Blockchain forensics firm Chainalysis has blogged to address possible concerns that its services could be being used to violate crypto users’ privacy.
The company’s statement comes after controversy erupted last week when it was revealed that Coinbase, a large American crypto trading platform, had acquired Italian digital-forensics firm Neutrino.
Coinbase says it hired Neutrino to up its KYC/AML (anti-money laundering/terrorist finance) game as it handles increasing volumes of cryptocurrency transactions.
A division of Neutrino called “Hacking Team,” however, has been arousing the ire of digital privacy advocates and concerned individuals for years for helping law enforcement agencies, including arms of repressive regimes, to monitor suspected criminals and dissidents.

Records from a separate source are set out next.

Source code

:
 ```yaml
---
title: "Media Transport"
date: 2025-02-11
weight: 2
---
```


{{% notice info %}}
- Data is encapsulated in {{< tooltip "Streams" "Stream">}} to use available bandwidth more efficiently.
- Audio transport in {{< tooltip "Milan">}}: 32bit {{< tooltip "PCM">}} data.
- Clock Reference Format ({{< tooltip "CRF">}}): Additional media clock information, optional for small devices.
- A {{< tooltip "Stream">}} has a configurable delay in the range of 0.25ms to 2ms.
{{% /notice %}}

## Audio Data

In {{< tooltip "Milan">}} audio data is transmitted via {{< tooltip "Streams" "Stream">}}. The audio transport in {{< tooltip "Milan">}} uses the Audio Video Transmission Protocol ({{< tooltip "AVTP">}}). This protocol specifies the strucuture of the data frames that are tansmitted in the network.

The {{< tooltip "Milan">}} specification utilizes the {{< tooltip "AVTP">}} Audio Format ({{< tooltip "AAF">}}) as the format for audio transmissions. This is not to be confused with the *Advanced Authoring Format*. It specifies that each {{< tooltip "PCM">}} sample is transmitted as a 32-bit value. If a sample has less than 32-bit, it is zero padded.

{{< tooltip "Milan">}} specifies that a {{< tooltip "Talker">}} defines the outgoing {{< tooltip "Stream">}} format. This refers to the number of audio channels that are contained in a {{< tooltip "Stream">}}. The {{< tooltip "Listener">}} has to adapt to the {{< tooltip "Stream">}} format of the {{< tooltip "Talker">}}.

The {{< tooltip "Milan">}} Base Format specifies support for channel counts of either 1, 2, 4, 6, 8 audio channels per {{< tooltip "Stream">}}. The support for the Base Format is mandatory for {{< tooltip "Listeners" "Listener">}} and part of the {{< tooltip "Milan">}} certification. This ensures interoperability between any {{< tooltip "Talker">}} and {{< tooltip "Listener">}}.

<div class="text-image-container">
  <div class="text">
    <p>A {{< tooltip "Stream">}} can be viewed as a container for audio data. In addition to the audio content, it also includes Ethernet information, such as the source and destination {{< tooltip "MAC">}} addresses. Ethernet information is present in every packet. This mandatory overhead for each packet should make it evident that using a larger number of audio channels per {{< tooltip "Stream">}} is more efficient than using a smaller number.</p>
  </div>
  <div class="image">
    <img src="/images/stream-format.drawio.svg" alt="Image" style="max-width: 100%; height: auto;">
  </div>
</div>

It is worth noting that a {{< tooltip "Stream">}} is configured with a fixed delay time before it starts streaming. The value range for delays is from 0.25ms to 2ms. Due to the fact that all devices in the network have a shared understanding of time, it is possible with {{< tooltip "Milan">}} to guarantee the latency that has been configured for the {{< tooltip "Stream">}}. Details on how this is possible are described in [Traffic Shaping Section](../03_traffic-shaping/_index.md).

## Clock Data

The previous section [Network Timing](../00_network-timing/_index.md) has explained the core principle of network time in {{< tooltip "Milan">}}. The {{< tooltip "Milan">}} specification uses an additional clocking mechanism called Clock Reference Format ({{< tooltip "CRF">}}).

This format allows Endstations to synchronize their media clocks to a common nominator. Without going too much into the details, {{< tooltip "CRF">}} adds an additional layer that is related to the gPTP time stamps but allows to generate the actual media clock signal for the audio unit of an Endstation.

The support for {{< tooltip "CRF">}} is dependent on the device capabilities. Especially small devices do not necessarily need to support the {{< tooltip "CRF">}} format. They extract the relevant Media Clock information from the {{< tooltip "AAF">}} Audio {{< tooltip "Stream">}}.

Motherboard reported in 2015 that the American Drug Enforcement Agency (DEA) has been using Hacking Team “Remote Control System (RCS)” software to secretly monitor phones, texts, Skype calls and social media of targeted individuals since 2012.
Hacking Team tech has also reportedly been used by state agencies to collect passwords and activate webcams and microphones on devices without users’ knowledge- and not necessarily with warrants in place.
A #DeleteCoinbase campaign erupted on social media last week when Coinbase’s acquisition of Neutrino was announced.
Coinbase responded this week by stating that it had failed in its due diligence process when it acquired Neutrino based on the company’s technical prowess alone.
Coinbase also promised to fire all Neutrino staff with a history of working for Hacking Team, whether they still work there or not.
Now Chainalysis, which also boasts numerous law enforcement clients, is attempting to get ahead of the storm by explaining how its business is focussed.
The company begins the post by explaining current levels of transparency on blockchains like Bitcoin:
“Blockchains make cryptocurrency transaction data public and permanently available. They record when a transaction happened, the amounts transacted, and which addresses were involved. However, they do not contain information about the real-world service behind a transaction.”
The company says that it mainly provides assistance with and enhances anti-money laundering compliance at companies handling crypto trades:
“…Cryptocurrency businesses and financial institutions need more context beyond just transaction amounts to comply with anti-money laundering (AML) regulations. These regulations require them to identify and report user activity that is indicative of money laundering…We put cryptocurrency transaction data incontext for our customers by labeling addresses with the real-world entities that control them.”
The post does not mention the company’s involvement with law enforcement agencies.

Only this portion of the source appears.